In honor of Earth Day, I thought I’d try something a little different for my newest API. This API is a calendar of environmental holidays, paired with a React app which displays them in chronological order. The result is a handy little app I call EcoDays. The code, which is MIT-licensed as always, is available at https://github.com/shaisachs/ecodays.

My goal for this project was to play around with hosting an API on Github Pages, and also to get my feet wet with React. Github Pages is an excellent hosting environment, because it’s free and fast, and tightly integrated with the Github source control system I’m already using anyway. The catch is that it’s also all static, so it’s not really suitable to a wide range of APIs. But if you’re mostly looking to provide a simple set of content by API, it can be a wonderful resource.

The API in this project is quite simple: it’s all available at GET https://shaisachs.com/ecodays/api.json, and it gives you a list of a few dozen holidays, including names, websites, and dates. Many of these holidays aren’t fixed to a particular date of the year, but rather a position within the month - for example, Earth Hour occurs on the last Saturday of March. To accommodate these holidays, I used the iCalendar Recurrence Rule format (rrule) for storing dates.

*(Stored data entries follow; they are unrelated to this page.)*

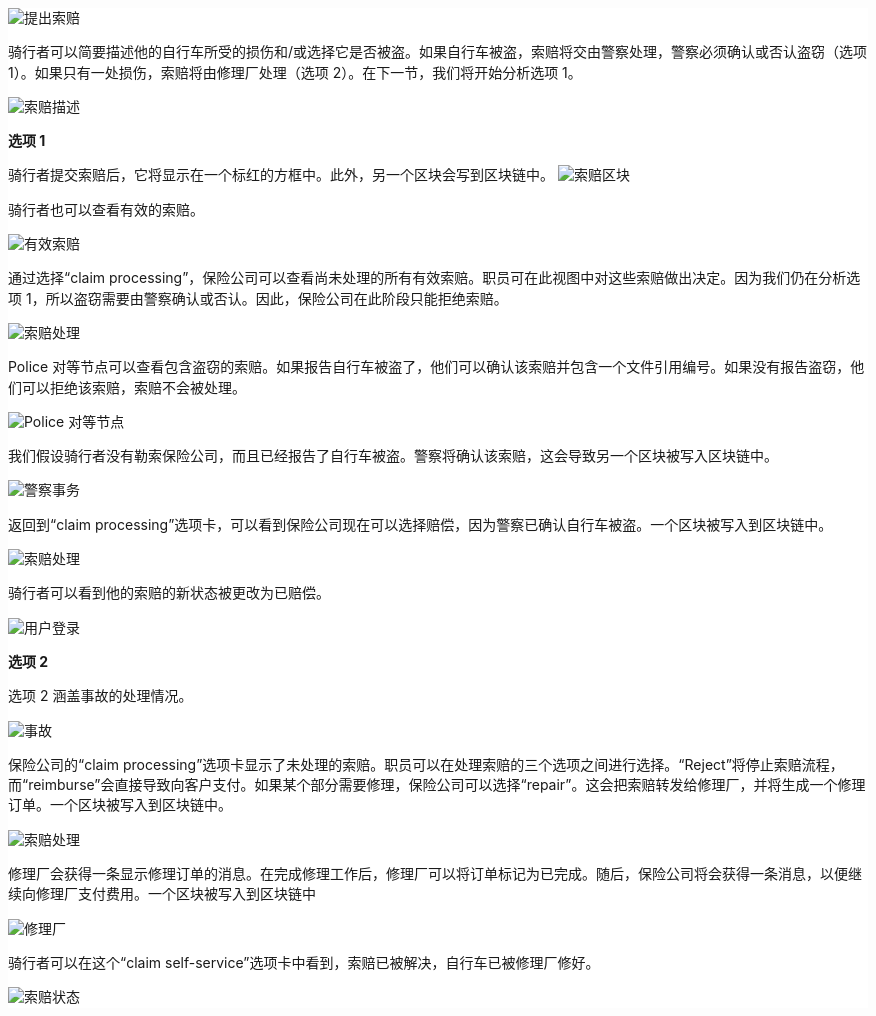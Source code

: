 ![提出索赔](https://gitee.com/acrowise/build-blockchain-insurance-app/raw/master/images/Picture8.png)

骑行者可以简要描述他的自行车所受的损伤和/或选择它是否被盗。如果自行车被盗，索赔将交由警察处理，警察必须确认或否认盗窃（选项 1）。如果只有一处损伤，索赔将由修理厂处理（选项 2）。在下一节，我们将开始分析选项 1。

![索赔描述](https://gitee.com/acrowise/build-blockchain-insurance-app/raw/master/images/Picture9.png)

**选项 1**

骑行者提交索赔后，它将显示在一个标红的方框中。此外，另一个区块会写到区块链中。 ![索赔区块](https://gitee.com/acrowise/build-blockchain-insurance-app/raw/master/images/Picture10.png)

骑行者也可以查看有效的索赔。

![有效索赔](https://gitee.com/acrowise/build-blockchain-insurance-app/raw/master/images/Picture11.png)

通过选择“claim processing”，保险公司可以查看尚未处理的所有有效索赔。职员可在此视图中对这些索赔做出决定。因为我们仍在分析选项 1，所以盗窃需要由警察确认或否认。因此，保险公司在此阶段只能拒绝索赔。

![索赔处理](https://gitee.com/acrowise/build-blockchain-insurance-app/raw/master/images/Picture12.png)

Police 对等节点可以查看包含盗窃的索赔。如果报告自行车被盗了，他们可以确认该索赔并包含一个文件引用编号。如果没有报告盗窃，他们可以拒绝该索赔，索赔不会被处理。

![Police 对等节点](https://gitee.com/acrowise/build-blockchain-insurance-app/raw/master/images/Picture13.png)

我们假设骑行者没有勒索保险公司，而且已经报告了自行车被盗。警察将确认该索赔，这会导致另一个区块被写入区块链中。

![警察事务](https://gitee.com/acrowise/build-blockchain-insurance-app/raw/master/images/Picture14.png)

返回到“claim processing”选项卡，可以看到保险公司现在可以选择赔偿，因为警察已确认自行车被盗。一个区块被写入到区块链中。

![索赔处理](https://gitee.com/acrowise/build-blockchain-insurance-app/raw/master/images/Picture15.png)

骑行者可以看到他的索赔的新状态被更改为已赔偿。

![用户登录](https://gitee.com/acrowise/build-blockchain-insurance-app/raw/master/images/Picture16.png)

**选项 2**

选项 2 涵盖事故的处理情况。

![事故](https://gitee.com/acrowise/build-blockchain-insurance-app/raw/master/images/Picture17.png)

保险公司的“claim processing”选项卡显示了未处理的索赔。职员可以在处理索赔的三个选项之间进行选择。“Reject”将停止索赔流程，而“reimburse”会直接导致向客户支付。如果某个部分需要修理，保险公司可以选择“repair”。这会把索赔转发给修理厂，并将生成一个修理订单。一个区块被写入到区块链中。

![索赔处理](https://gitee.com/acrowise/build-blockchain-insurance-app/raw/master/images/Picture18.png)

修理厂会获得一条显示修理订单的消息。在完成修理工作后，修理厂可以将订单标记为已完成。随后，保险公司将会获得一条消息，以便继续向修理厂支付费用。一个区块被写入到区块链中

![修理厂](https://gitee.com/acrowise/build-blockchain-insurance-app/raw/master/images/Picture19.png)

骑行者可以在这个“claim self-service”选项卡中看到，索赔已被解决，自行车已被修理厂修好。

![索赔状态](https://gitee.com/acrowise/build-blockchain-insurance-app/raw/master/images/Picture20.png)

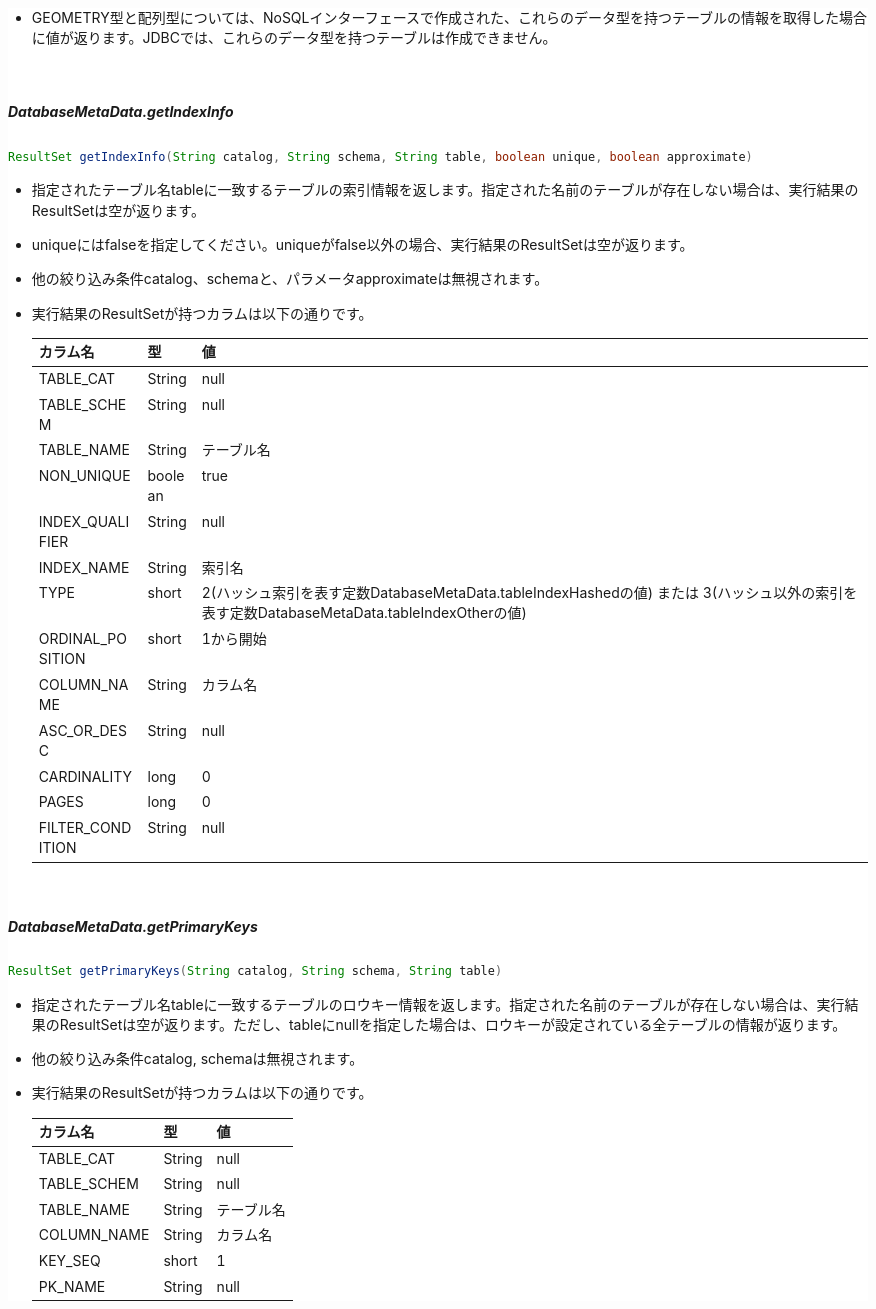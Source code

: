 - GEOMETRY型と配列型については、NoSQLインターフェースで作成された、これらのデータ型を持つテーブルの情報を取得した場合に値が返ります。JDBCでは、これらのデータ型を持つテーブルは作成できません。

　

##### DatabaseMetaData.getIndexInfo

```java
ResultSet getIndexInfo(String catalog, String schema, String table, boolean unique, boolean approximate)
```

- 指定されたテーブル名tableに一致するテーブルの索引情報を返します。指定された名前のテーブルが存在しない場合は、実行結果のResultSetは空が返ります。
- uniqueにはfalseを指定してください。uniqueがfalse以外の場合、実行結果のResultSetは空が返ります。
- 他の絞り込み条件catalog、schemaと、パラメータapproximateは無視されます。
- 実行結果のResultSetが持つカラムは以下の通りです。

  | カラム名          | 型      | 値               |
  |------------------|---------|------------------|
  | TABLE_CAT        | String  | null             |
  | TABLE_SCHEM      | String  | null             |
  | TABLE_NAME       | String  | テーブル名        |
  | NON_UNIQUE       | boolean | true             |
  | INDEX_QUALIFIER  | String  | null             |
  | INDEX_NAME       | String  | 索引名            |
  | TYPE             | short   | 2(ハッシュ索引を表す定数DatabaseMetaData.tableIndexHashedの値) または 3(ハッシュ以外の索引を表す定数DatabaseMetaData.tableIndexOtherの値) |
  | ORDINAL_POSITION | short   | 1から開始         |
  | COLUMN_NAME      | String  | カラム名          |
  | ASC_OR_DESC      | String  | null             |
  | CARDINALITY      | long    | 0                |
  | PAGES            | long    | 0                |
  | FILTER_CONDITION | String  | null             |

　

##### DatabaseMetaData.getPrimaryKeys

```java
ResultSet getPrimaryKeys(String catalog, String schema, String table)
```
- 指定されたテーブル名tableに一致するテーブルのロウキー情報を返します。指定された名前のテーブルが存在しない場合は、実行結果のResultSetは空が返ります。ただし、tableにnullを指定した場合は、ロウキーが設定されている全テーブルの情報が返ります。
- 他の絞り込み条件catalog, schemaは無視されます。
- 実行結果のResultSetが持つカラムは以下の通りです。

  | カラム名          | 型      | 値           |
  |------------------|---------|--------------|
  | TABLE_CAT        | String  | null         |
  | TABLE_SCHEM      | String  | null         |
  | TABLE_NAME       | String  | テーブル名    |
  | COLUMN_NAME      | String  | カラム名      |
  | KEY_SEQ          | short   | 1            |
  | PK_NAME          | String  | null         |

I briefly gave some thought to making the API answer the sort of question that the site is intended for: for a given holiday X and a date range Y - Z, when (if ever) will X occur between Y and Z? Or perhaps less arithmetically, what’s the next concrete occurrence of Earth Hour? It’s pretty easy to answer this question with the benefit of a server-side script which serves up the API - there are dozens of rrule libraries in any programming language you care to choose. But with Github Pages, your entire site is pre-baked into static files before it’s served to a visitor, so the best you can do is to calculate this question over a fixed time range (let’s say a year). In order to keep the site up to date, you’d have to do something horrendous like deploying the site every day. Instead I chose to put the burden of answering this problem on the client - who, unlike the server, has the benefit of loading up an rrule library.

In this case the client was a React script I cobbled together. It’s a fairly bare-bones, you might even say downright ugly, little app. All it does is fetch the list of holidays, load up the rrule library, and throws some very trivial formatting around the whole mess. I used the gh-pages package to build and deploy the app to Github Pages, and for the most part it was not too difficult; the main trick was just understanding how the package works, but I got that sorted out reasonably well. (The answer is, it builds the React app in your master branch’s src/ directory, then cobbles it together with static apps in your master branch’s public/ directory, and pushes the whole mess into your gh-pages branch. Consequently, it’s important to set your Github Pages settings to publish out of your gh-pages branch.) Undoubtedly the app can and should be cleaned up: for example by moving most of the mess around rendering holidays in the global component into a child Holiday component.

This project was a lot of fun to cobble together. The API is straightforward and, via Github pull requests and issues, readily crowdsourced. The hosting is free and easy, which is a nice little bonus. And the result is a fast little widget which, I’d like to hope, will get some good usage by environmentalists everywhere!